#### PROBLEM REQUIREMENTS
Which of the lines below contain the string "static"? Pull each one out of the data.

Stored records
# # #
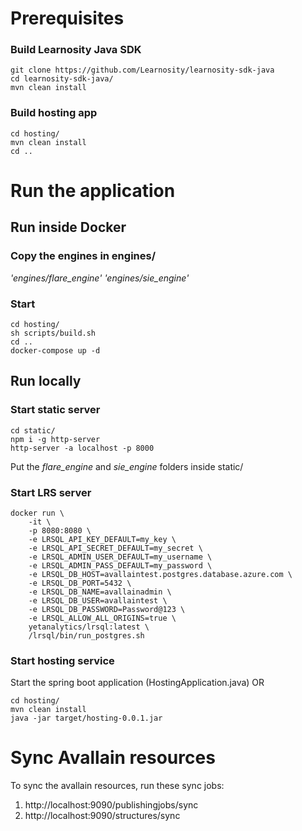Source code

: # Prerequisites

### Build Learnosity Java SDK

```
git clone https://github.com/Learnosity/learnosity-sdk-java
cd learnosity-sdk-java/
mvn clean install
```

### Build hosting app

```
cd hosting/
mvn clean install
cd ..
```

# Run the application

## Run inside Docker

### Copy the engines in engines/

_'engines/flare_engine'_
_'engines/sie_engine'_

### Start

```
cd hosting/
sh scripts/build.sh
cd ..
docker-compose up -d
```

## Run locally

### Start static server

```
cd static/
npm i -g http-server
http-server -a localhost -p 8000
```

Put the _flare_engine_ and _sie_engine_ folders inside static/

### Start LRS server

```
docker run \
    -it \
    -p 8080:8080 \
    -e LRSQL_API_KEY_DEFAULT=my_key \
    -e LRSQL_API_SECRET_DEFAULT=my_secret \
    -e LRSQL_ADMIN_USER_DEFAULT=my_username \
    -e LRSQL_ADMIN_PASS_DEFAULT=my_password \
    -e LRSQL_DB_HOST=avallaintest.postgres.database.azure.com \
    -e LRSQL_DB_PORT=5432 \
    -e LRSQL_DB_NAME=avallainadmin \
    -e LRSQL_DB_USER=avallaintest \
    -e LRSQL_DB_PASSWORD=Password@123 \
    -e LRSQL_ALLOW_ALL_ORIGINS=true \
    yetanalytics/lrsql:latest \
    /lrsql/bin/run_postgres.sh
```

### Start hosting service

Start the spring boot application (HostingApplication.java)
OR

```
cd hosting/
mvn clean install
java -jar target/hosting-0.0.1.jar
```

# Sync Avallain resources

To sync the avallain resources, run these sync jobs:

1. http://localhost:9090/publishingjobs/sync
2. http://localhost:9090/structures/sync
# # #
#### RESPONSE TO THE TASK
### Start static server
cd static/
Put the _flare_engine_ and _sie_engine_ folders inside static/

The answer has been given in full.